Près de Sidi Bouzid, janvier 2016.
marko lonnqvist (Tunisia Protests).

Début janvier 2017, Le Maghreb, l’un des quotidiens tunisiens les plus sérieux, a publié un éditorial portant ce titre, déconcertant de prime abord : « Janvier » (par Ziad Krichen, une du 5 janvier 2017). Il faut dire que le mois de janvier fait peur : il évoque, outre la révolution du 14 janvier 2011, les émeutes du 26 janvier 1978 puis « les émeutes du pain » du 1er janvier 1984 qui avaient duré plusieurs jours. Non seulement aux gouvernements qui se sont succédé en Tunisie, avant et après la révolution, mais également à de larges pans des élites libérales et non libérales.

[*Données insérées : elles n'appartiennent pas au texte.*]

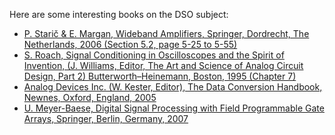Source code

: Here are some interesting books on the DSO subject:
  * [P. Starič & E. Margan, Wideband Amplifiers, Springer, Dordrecht, The Netherlands, 2006 (Section 5.2, page 5-25 to 5-55)](http://books.google.com/books?id=dzsrxlafZAgC&lpg=PP1&dq=wideband%20amplifiers&hl=fr&pg=SA5-PA25#v=onepage&q&f=false)
  * [S. Roach, Signal Conditioning in Oscilloscopes and the Spirit of Invention, (J. Williams, Editor, The Art and Science of Analog Circuit Design, Part 2) Butterworth–Heinemann, Boston, 1995 (Chapter 7)](http://books.google.com/books?id=SPwqg7qpFWUC&lpg=PP1&dq=The%20Art%20and%20Science%20of%20Analog%20Circuit%20Design&hl=fr&pg=PA65#v=onepage&q&f=false)
  * [Analog Devices Inc. (W. Kester, Editor), The Data Conversion Handbook, Newnes, Oxford, England, 2005](http://www.analog.com/library/analogDialogue/archives/39-06/data_conversion_handbook.html)
  * [U. Meyer-Baese, Digital Signal Processing with Field Programmable Gate Arrays, Springer, Berlin, Germany, 2007](http://books.google.com/books?id=wzYuOF6HFX0C&lpg=PR2&dq=Digital%20Signal%20Processing%20with%20Field%20Programmable%20Gate%20Arrays&hl=fr&pg=PR2#v=onepage&q&f=false)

Depuis la montée de la contestation sociale au début de l’année, la question qui hante les esprits est : mais quand donc ce mois de janvier prendra-t-il fin ? La suite des événements montre bien qu’il est loin d’être terminé. À Meknassi (gouvernorat de Sidi Bouzid), Ben Guerdane et Gafsa, les mouvements de protestation ont en effet pris une ampleur inédite qui va jusqu’à la désobéissance civile, brisant le black-out médiatique dans la capitale pour s’imposer dans les journaux — qui ne sont pas de gauche dans leur majorité — et sur les chaînes de télévision appartenant aux hommes d’affaires. En ce 1er mai, la contestation a gagné les villes et petites localités des différents gouvernorats, depuis Tataouine dans l’extrême sud jusqu’au Kef tout à fait au nord, en passant par Kairouan au centre. Ces dernières manifestations ont eu lieu alors qu’une mission du Fonds monétaire international (FMI) venait d’effectuer à Tunis une visite qui s’est soldée par une dévaluation sensible de la devise nationale, même si l’on est loin de l’effondrement dramatique provoqué par l’annonce, le 4 novembre 2016, de la flexibilité de la livre égyptienne. Voilà qui montre assez que ce redoutable janvier n’en finit pas, même si le mois proprement dit est déjà loin derrière nous.

Parallèle avec l’Égypte

En Tunisie comme en Égypte, l’absence de réponse aux revendications sociales des révolutions qui ont éclaté il y a déjà plus de 6 ans (17 décembre 2010-14 janvier 2011 et 25 janvier 2011) a sans surprise conduit à une montée de la tension. Dans les deux pays, les gouvernements qui se sont succédé n’ont pas réussi à régler le problème du chômage, et celui-ci n’a fait que s’aggraver1, tout comme les disparités de classes et de régions. Aucun plan de développement n’est venu changer les politiques néolibérales suivies depuis des décennies.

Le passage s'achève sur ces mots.